Hi, my name is Tina Wu. And today I’ll be presenting my presentation on IOT Network Traffic Analysis: Opportunities and Challenges for Forensic Investigators.
I’ll be giving you a brief introduction on the topic, what motivated us to carry out this research. a detailed breakdown of the methodology we took, and a presentation of our results from the experiments, and finally, we talk about the tool developed that will aid an investigator in carrying out the analysis.
So with the increasing number of IOT devices and the potential evidence on them it’s become more and more important when working on criminal cases. When IOT devices are involved in an investigation, it is important to make a decision on how to collect evidence such as collected from the memory or the network layer, well this work focuses on the latter approach.

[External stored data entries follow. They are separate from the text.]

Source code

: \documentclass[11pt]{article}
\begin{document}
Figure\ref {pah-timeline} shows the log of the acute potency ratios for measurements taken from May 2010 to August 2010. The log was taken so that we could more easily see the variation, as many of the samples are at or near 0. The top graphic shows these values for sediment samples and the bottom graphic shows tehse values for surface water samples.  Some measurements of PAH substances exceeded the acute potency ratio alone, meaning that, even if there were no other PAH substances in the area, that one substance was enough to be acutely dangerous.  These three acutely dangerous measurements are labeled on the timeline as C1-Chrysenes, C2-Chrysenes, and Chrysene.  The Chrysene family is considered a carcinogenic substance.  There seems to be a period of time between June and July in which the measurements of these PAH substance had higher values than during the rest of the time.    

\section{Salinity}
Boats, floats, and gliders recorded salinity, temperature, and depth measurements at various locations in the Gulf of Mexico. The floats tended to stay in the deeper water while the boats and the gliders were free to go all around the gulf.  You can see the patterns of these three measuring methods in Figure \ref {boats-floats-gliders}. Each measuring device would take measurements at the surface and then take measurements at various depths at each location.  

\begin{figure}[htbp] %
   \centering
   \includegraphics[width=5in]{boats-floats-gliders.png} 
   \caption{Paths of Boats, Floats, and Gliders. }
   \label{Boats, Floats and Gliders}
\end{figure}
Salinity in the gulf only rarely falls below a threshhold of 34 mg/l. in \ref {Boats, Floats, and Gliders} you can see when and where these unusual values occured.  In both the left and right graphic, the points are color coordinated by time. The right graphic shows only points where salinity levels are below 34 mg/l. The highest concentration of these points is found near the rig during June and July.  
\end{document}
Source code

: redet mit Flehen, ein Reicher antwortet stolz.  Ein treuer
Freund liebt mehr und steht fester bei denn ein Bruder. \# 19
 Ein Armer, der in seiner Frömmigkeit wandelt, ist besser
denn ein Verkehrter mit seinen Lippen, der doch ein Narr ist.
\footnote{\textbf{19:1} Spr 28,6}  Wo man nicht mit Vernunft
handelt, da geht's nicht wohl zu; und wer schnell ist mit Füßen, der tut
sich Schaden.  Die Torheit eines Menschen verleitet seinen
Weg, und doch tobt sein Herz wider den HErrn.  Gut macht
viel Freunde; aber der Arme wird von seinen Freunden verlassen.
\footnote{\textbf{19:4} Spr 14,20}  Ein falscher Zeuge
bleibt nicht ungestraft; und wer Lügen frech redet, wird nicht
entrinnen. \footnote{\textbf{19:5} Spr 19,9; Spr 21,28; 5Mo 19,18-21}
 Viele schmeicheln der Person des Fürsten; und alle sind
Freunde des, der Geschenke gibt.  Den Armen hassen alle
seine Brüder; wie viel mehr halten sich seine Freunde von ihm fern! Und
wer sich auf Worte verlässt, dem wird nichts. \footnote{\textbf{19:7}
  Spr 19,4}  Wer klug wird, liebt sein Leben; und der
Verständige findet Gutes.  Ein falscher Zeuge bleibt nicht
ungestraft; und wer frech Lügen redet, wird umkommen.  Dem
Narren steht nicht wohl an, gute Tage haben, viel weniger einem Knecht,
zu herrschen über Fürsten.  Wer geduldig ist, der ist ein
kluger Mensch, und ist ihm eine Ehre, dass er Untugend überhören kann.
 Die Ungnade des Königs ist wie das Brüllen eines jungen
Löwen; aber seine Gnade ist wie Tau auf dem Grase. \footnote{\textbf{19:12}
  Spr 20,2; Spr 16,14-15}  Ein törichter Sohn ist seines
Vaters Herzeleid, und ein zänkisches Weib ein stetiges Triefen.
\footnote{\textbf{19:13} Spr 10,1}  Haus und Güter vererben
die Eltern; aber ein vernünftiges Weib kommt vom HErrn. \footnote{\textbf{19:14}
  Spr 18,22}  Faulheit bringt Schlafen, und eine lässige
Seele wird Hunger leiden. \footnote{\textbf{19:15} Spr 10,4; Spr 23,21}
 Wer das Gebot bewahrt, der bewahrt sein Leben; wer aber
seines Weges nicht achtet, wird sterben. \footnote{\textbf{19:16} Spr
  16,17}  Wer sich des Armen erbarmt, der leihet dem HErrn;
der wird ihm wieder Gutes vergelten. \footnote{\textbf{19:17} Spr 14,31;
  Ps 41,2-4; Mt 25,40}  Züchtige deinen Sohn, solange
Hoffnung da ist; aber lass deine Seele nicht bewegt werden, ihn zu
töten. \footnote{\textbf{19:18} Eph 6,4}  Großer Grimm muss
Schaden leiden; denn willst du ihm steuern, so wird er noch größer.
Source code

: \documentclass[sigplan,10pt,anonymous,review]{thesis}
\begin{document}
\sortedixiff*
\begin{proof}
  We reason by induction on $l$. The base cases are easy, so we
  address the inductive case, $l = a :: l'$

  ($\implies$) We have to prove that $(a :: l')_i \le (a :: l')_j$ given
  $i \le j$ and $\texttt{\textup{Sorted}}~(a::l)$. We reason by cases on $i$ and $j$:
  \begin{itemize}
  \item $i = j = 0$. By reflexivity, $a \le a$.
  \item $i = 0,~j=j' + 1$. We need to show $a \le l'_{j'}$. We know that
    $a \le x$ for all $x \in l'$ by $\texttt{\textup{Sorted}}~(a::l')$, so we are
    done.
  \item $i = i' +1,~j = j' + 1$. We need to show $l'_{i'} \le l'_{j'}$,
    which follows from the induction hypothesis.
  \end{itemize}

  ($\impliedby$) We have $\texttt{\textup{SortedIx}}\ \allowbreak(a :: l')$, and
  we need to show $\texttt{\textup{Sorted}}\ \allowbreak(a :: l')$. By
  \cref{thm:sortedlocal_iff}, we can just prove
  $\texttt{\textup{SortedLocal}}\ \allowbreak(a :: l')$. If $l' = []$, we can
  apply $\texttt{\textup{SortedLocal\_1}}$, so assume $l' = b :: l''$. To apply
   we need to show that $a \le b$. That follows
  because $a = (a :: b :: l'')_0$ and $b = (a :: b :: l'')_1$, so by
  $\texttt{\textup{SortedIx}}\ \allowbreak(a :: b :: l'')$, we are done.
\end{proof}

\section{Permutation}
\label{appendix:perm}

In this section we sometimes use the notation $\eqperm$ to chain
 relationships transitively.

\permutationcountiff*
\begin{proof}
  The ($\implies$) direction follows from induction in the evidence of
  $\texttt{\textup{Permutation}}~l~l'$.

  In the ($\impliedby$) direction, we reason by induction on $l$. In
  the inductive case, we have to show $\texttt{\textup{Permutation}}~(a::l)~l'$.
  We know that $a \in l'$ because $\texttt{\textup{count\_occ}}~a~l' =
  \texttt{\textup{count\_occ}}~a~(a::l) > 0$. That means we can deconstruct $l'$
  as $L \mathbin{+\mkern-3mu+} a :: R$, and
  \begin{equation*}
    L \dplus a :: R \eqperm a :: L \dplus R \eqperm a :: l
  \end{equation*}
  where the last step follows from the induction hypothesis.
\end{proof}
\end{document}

Typically this involves examining the network traffic between the devices and the systems it communicates with, so it is looking at all the communication channels of IOT devices, such as the cloud and mobile apps, looking for example, for unencrypted information.
So what motivated us to carry out this research? We wanted to understand what metadata in a network traffic can be useful as evidence. So there’s been a significant amount of research on IOT devices, on network traffic from various angles, such as the security perspective. However, most existing research does not focus on forensic implications. This helped us formulate four research questions.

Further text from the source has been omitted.